Your task is to copy each line of the records that includes the string "representation".

— Record excerpts —
_ _ _ _ _

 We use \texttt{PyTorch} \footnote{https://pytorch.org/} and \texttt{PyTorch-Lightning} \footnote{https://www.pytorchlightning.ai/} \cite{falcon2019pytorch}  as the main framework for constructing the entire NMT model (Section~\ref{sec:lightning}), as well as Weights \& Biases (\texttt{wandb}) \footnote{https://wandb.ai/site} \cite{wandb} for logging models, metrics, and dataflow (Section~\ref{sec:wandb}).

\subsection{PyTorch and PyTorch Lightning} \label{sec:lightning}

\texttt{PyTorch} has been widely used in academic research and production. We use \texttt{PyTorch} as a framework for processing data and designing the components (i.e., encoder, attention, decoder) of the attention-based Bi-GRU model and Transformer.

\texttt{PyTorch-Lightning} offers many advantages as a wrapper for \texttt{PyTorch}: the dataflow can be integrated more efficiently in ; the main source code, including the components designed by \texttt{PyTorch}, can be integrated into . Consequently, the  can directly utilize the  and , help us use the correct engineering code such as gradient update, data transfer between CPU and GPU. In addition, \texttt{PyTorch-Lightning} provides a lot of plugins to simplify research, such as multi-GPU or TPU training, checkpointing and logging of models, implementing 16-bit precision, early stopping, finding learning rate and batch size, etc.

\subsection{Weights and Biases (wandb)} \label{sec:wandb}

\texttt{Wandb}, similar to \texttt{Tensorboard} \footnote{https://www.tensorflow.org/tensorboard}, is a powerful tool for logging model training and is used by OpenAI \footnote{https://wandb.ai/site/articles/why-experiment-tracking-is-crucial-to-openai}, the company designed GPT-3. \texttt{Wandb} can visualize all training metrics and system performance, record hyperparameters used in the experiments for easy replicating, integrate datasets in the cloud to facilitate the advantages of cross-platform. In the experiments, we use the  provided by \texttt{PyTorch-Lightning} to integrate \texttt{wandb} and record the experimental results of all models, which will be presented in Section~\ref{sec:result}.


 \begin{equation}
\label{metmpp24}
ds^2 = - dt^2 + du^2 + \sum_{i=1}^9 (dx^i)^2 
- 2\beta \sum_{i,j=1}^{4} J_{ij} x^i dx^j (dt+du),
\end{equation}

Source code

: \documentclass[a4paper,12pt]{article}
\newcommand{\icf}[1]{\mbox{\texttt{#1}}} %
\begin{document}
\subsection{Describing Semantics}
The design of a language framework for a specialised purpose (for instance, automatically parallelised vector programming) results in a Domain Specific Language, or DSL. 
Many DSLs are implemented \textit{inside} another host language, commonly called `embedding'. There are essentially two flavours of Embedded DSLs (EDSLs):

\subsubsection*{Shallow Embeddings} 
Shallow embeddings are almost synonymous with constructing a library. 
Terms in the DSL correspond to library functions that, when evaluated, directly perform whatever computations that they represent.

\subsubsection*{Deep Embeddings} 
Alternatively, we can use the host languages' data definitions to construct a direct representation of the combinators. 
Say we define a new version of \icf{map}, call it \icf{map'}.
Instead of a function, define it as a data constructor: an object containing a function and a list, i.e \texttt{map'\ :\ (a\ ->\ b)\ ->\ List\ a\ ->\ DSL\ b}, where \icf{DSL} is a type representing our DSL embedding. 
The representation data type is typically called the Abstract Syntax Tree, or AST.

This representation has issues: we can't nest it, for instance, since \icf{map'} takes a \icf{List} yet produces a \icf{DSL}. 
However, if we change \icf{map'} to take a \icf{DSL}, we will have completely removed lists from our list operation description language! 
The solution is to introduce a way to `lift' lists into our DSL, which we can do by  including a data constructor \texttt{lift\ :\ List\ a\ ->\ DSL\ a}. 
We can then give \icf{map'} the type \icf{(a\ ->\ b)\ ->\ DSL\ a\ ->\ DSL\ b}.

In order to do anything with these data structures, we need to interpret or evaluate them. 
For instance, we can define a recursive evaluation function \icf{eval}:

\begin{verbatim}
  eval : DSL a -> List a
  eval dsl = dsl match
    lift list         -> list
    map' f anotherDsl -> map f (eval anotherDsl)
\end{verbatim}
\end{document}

_ _ _ _ _

— The answer —
Alternatively, we can use the host languages' data definitions to construct a direct representation of the combinators. 
The representation data type is typically called the Abstract Syntax Tree, or AST.
This representation has issues: we can't nest it, for instance, since \icf{map'} takes a \icf{List} yet produces a \icf{DSL}. 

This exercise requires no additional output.